(Extracted records begins)
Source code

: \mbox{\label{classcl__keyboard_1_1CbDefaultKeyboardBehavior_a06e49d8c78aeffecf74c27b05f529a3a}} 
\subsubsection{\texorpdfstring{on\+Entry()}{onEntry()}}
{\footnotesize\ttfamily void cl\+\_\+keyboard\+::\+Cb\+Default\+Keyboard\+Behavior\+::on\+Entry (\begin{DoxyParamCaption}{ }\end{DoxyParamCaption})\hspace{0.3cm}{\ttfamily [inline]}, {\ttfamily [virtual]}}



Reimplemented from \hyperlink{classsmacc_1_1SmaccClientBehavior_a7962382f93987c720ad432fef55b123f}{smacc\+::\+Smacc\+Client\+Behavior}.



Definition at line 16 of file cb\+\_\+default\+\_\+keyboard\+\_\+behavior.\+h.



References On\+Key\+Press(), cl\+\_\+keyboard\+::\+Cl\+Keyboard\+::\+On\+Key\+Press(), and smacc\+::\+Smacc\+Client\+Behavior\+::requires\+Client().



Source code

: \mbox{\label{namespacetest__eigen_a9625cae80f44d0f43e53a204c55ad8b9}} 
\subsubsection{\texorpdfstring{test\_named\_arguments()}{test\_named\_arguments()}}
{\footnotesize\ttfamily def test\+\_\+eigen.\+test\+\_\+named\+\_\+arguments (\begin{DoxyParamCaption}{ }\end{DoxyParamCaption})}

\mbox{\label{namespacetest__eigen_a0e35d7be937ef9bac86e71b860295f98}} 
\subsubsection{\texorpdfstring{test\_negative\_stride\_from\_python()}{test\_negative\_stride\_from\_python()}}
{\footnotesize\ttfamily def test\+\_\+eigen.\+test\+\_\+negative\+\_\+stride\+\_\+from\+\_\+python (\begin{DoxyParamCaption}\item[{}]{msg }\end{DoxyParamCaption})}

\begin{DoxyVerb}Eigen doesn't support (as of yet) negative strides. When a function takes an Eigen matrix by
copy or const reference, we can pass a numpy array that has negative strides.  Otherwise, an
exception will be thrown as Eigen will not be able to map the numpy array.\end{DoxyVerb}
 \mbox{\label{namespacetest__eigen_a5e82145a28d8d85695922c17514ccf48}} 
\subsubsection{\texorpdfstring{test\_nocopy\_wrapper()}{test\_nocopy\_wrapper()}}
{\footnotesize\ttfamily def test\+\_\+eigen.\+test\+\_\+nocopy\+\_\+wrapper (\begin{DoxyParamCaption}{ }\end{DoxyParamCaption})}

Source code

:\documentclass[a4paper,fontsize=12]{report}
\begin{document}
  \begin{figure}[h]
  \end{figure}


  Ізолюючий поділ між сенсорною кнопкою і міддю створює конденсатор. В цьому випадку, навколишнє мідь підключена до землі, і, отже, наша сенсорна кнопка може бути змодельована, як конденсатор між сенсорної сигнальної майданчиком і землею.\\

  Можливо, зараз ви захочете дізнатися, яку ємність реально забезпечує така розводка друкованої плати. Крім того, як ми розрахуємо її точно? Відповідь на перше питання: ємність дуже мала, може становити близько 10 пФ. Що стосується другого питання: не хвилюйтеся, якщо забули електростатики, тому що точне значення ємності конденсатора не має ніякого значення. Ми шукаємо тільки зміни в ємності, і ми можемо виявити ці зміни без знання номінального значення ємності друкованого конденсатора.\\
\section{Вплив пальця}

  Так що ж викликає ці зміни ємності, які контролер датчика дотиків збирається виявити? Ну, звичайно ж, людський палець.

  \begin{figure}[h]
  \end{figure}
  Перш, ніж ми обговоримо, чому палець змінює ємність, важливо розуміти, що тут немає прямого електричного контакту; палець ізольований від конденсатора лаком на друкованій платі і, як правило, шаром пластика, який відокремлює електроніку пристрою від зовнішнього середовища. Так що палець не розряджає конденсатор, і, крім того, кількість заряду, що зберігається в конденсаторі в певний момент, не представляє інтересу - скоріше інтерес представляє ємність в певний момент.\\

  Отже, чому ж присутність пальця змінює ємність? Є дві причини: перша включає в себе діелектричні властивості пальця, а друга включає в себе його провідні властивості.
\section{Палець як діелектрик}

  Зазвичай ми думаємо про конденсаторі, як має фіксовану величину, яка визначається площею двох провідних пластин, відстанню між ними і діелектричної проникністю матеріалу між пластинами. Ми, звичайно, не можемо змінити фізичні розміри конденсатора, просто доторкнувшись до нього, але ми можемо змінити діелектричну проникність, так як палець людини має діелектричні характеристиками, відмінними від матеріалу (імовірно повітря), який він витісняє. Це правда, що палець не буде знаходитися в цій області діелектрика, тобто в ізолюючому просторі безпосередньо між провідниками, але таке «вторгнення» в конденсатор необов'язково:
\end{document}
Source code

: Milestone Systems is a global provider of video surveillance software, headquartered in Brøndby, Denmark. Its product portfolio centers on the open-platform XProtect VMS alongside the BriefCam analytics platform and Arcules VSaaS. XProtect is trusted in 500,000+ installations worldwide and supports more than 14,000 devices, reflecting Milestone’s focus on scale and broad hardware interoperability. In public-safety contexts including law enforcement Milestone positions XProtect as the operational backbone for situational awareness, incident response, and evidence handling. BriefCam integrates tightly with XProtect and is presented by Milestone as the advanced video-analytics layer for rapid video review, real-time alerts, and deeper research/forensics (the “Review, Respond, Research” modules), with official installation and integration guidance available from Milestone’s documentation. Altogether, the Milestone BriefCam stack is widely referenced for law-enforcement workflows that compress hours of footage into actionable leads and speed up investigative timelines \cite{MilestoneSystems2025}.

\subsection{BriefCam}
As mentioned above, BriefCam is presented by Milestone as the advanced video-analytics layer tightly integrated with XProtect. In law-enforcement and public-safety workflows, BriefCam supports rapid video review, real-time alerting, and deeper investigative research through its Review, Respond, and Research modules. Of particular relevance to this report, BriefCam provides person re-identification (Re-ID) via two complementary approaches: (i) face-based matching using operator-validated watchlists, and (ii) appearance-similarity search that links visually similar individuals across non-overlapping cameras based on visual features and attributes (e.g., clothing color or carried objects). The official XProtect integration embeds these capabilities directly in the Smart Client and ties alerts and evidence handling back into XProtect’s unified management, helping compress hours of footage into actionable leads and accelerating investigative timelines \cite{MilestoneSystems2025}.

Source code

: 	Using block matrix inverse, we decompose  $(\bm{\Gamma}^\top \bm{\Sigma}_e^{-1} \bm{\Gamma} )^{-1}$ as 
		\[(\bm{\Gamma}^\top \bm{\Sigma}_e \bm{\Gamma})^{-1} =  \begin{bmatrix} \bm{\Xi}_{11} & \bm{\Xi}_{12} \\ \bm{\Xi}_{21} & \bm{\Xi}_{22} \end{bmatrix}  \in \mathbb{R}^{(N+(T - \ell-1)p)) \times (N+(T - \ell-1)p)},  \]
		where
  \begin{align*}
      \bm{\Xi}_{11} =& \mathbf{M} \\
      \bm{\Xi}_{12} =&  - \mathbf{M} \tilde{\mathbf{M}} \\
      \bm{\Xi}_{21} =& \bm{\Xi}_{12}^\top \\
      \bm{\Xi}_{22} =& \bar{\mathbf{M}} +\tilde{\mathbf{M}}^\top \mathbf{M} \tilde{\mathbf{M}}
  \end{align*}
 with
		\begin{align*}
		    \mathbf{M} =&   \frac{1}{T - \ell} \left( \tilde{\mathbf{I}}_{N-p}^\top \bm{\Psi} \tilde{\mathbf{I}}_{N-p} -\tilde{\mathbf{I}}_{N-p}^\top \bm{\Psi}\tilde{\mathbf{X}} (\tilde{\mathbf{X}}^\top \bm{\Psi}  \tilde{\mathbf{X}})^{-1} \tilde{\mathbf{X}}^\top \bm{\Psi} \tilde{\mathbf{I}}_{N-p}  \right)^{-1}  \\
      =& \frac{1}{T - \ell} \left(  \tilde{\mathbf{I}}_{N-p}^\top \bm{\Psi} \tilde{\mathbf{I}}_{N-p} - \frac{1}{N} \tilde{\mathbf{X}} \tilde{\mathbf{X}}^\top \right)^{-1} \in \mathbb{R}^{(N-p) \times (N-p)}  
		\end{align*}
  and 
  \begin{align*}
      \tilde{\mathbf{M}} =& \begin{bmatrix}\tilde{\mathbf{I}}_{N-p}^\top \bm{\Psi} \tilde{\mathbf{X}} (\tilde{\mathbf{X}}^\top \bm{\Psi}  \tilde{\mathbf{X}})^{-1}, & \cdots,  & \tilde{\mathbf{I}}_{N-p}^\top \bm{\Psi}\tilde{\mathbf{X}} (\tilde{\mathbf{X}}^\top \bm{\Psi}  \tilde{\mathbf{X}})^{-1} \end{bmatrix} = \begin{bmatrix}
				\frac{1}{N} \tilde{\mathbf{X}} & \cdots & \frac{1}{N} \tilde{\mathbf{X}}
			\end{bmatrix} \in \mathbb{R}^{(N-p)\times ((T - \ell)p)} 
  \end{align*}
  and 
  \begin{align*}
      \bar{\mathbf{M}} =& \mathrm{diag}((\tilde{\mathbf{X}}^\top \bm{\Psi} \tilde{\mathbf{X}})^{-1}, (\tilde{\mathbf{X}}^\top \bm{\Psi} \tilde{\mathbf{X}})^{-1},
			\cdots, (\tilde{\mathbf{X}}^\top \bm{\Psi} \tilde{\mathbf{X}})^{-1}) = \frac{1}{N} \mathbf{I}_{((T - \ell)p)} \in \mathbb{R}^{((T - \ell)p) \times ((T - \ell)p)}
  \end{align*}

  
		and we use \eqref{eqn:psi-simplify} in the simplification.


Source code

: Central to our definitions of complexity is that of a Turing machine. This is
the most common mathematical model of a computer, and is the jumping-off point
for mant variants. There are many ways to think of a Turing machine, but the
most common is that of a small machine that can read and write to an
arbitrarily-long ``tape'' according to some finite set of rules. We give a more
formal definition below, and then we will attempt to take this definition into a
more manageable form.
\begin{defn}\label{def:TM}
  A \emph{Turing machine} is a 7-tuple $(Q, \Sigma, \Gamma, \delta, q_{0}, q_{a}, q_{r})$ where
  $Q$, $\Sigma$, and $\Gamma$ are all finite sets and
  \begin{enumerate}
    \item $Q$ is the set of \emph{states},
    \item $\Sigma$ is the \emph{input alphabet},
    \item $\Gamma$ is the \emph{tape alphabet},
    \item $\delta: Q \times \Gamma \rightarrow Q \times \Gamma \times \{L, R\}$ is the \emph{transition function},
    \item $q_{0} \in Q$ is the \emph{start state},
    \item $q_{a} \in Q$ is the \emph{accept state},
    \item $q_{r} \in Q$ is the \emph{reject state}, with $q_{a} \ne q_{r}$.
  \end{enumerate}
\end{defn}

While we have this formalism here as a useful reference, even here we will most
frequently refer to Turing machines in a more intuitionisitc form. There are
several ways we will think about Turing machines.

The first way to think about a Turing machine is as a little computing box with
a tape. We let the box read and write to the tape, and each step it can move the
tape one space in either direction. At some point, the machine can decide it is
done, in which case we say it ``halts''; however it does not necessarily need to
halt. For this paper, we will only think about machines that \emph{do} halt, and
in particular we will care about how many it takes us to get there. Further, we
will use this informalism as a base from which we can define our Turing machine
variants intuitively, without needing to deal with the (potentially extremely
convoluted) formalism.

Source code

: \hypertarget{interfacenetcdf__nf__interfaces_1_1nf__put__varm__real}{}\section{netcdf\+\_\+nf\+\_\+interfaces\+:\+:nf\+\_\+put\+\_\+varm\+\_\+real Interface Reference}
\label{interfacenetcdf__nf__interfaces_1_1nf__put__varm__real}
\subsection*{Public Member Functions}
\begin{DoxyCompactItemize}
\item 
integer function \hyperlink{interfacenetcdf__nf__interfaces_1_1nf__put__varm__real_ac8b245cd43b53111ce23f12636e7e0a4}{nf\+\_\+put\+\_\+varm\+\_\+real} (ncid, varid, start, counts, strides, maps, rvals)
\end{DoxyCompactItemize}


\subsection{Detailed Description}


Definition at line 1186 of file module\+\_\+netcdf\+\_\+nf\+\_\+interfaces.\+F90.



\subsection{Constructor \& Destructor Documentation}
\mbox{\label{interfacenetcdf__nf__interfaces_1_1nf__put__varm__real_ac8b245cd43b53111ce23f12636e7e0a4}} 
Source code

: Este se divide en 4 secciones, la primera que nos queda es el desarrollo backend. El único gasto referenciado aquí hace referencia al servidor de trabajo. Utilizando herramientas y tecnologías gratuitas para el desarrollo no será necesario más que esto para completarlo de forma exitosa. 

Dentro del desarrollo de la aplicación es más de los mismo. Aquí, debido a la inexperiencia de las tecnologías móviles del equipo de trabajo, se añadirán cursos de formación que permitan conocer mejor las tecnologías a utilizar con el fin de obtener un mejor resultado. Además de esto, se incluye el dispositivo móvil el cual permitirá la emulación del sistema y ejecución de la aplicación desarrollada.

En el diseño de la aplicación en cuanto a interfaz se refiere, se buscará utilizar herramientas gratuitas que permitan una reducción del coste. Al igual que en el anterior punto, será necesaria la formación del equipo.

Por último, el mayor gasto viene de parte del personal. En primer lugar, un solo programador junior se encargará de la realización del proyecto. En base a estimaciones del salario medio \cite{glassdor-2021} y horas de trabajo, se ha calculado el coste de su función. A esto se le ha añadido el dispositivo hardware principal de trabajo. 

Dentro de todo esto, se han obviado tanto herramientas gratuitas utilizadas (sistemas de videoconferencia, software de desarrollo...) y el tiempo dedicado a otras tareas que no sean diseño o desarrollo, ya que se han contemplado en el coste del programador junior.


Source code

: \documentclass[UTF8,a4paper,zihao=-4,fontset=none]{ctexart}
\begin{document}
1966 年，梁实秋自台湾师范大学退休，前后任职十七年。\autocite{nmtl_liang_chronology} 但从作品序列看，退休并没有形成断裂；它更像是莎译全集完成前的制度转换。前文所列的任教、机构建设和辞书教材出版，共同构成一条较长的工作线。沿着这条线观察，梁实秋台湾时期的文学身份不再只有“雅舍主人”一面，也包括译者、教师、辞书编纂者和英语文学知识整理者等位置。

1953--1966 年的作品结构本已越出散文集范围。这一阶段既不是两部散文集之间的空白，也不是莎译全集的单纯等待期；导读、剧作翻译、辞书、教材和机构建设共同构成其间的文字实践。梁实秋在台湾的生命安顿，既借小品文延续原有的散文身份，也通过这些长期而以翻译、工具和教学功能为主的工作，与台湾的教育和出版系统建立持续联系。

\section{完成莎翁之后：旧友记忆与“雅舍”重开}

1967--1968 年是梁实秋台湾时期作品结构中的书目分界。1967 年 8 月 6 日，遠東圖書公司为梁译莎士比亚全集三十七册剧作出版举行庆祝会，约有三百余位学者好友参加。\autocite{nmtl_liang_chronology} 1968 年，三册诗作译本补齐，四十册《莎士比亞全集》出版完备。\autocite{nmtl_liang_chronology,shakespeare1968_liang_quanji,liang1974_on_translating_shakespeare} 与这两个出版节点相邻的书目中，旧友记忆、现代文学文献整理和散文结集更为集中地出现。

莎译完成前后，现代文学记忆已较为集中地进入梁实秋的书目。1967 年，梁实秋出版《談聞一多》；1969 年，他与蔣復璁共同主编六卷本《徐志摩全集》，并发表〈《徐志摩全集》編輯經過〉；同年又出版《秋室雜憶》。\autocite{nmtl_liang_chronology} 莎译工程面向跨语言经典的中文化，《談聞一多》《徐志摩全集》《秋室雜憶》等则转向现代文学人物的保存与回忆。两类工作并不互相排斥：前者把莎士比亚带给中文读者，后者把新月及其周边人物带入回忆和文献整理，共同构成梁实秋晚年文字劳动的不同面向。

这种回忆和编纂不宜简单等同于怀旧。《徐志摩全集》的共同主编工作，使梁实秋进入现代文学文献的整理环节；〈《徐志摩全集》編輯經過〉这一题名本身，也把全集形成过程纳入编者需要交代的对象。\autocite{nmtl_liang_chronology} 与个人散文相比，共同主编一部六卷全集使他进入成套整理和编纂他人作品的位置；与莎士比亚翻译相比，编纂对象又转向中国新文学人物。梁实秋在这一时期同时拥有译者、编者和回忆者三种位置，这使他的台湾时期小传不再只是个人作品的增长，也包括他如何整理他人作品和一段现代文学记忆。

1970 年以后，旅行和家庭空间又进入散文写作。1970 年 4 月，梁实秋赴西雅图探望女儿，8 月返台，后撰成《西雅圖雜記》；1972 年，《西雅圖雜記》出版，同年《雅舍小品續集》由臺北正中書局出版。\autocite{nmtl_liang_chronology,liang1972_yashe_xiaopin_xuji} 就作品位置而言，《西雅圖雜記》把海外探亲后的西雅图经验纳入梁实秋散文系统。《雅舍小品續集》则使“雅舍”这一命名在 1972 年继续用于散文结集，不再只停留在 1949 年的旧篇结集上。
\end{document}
(Extracted records ends)
Identify every line above that includes the word "Entry", and show those lines.

- Output of the task:
\subsubsection{\texorpdfstring{on\+Entry()}{onEntry()}}
{\footnotesize\ttfamily void cl\+\_\+keyboard\+::\+Cb\+Default\+Keyboard\+Behavior\+::on\+Entry (\begin{DoxyParamCaption}{ }\end{DoxyParamCaption})\hspace{0.3cm}{\ttfamily [inline]}, {\ttfamily [virtual]}}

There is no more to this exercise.